Casi nadie se presentó durante las tres horas siguientes. Hubo amigos míos de la escuela, dos de ellos con sus mujeres, y dos amigos de la universidad. Irene, la anciana tía de mi padre, vino un instante y dijo: «Tu padre fue muy afortunado de tenerte.» Tenía un vago acento irlandés y llevaba un poderoso perfume de señora mayor. Seth llegó temprano y se fue tarde, me hizo compañía. Me contó historias de mi padre para hacerme reír, anécdotas famosas de sus tiempos de entrenador, historias que se habían convertido en leyenda entre mis amigos y en Bartholomew Browning. La vez que mi padre había cogido un rotulador y había pintado una línea por la mitad del casco de un muchacho, un tío grande y torpe llamado Pelly, y luego bajando por su uniforme hasta sus zapatillas, y sobre el césped, trazando una línea recta a través del campo, aunque el rotulador no funcionara sobre el césped, y dijo: «Tú corres por aquí, Pelly, ¿me entiendes? Corres por aquí.»

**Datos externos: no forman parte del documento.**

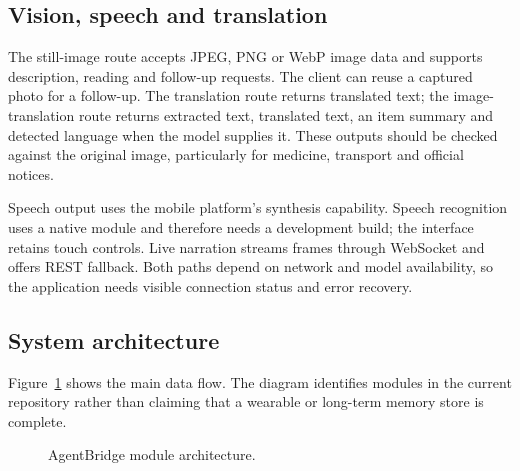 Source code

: \documentclass[12pt,a4paper,oneside]{report}
\begin{document}
\subsection{Vision, speech and translation}
The still-image route accepts JPEG, PNG or WebP image data and supports description, reading and follow-up requests. The client can reuse a captured photo for a follow-up. The translation route returns translated text; the image-translation route returns extracted text, translated text, an item summary and detected language when the model supplies it. These outputs should be checked against the original image, particularly for medicine, transport and official notices.

Speech output uses the mobile platform's synthesis capability. Speech recognition uses a native module and therefore needs a development build; the interface retains touch controls. Live narration streams frames through WebSocket and offers REST fallback. Both paths depend on network and model availability, so the application needs visible connection status and error recovery.

\subsection{System architecture}
Figure~\ref{fig:arch} shows the main data flow. The diagram identifies modules in the current repository rather than claiming that a wearable or long-term memory store is complete.
\begin{figure}[H]\centering
\setlength{\fboxsep}{7pt}
\caption{AgentBridge module architecture.}\label{fig:arch}
\end{figure}
\end{document}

Hubo la vez que pidió tiempo muerto y se dirigió a un jugador llamado Steve y lo cogió por el casco y le dijo: «¿Eres tonto, Steve?» Y sin esperar a que Steve respondiera, movió el casco de arriba abajo, haciendo que Steve asintiera como una muñeca. «Sí, entrenador, soy tonto», dijo mi padre haciendo una imitación chillona de la voz de Steve. Al resto del equipo le hizo gracia, y la mayoría rió. «Sí, soy tonto.»
Hubo también el día en que pidió tiempo muerto durante un partido de hockey y empezó a gritarle a un chico llamado Resnick por jugar sucio. Cogió el palo de Resnick y le dijo: «Señor Resnick, si vuelvo a verlo arponear» -y lo golpeó con el palo en el estómago, lo cual hizo que Resnick vomitara inmediatamente- «o golpear con el extremo» -y volvió a darle con el palo en el estómago- «lo destrozaré». Y Resnick vomitó sangre y luego siguió con arcadas. Nadie rió.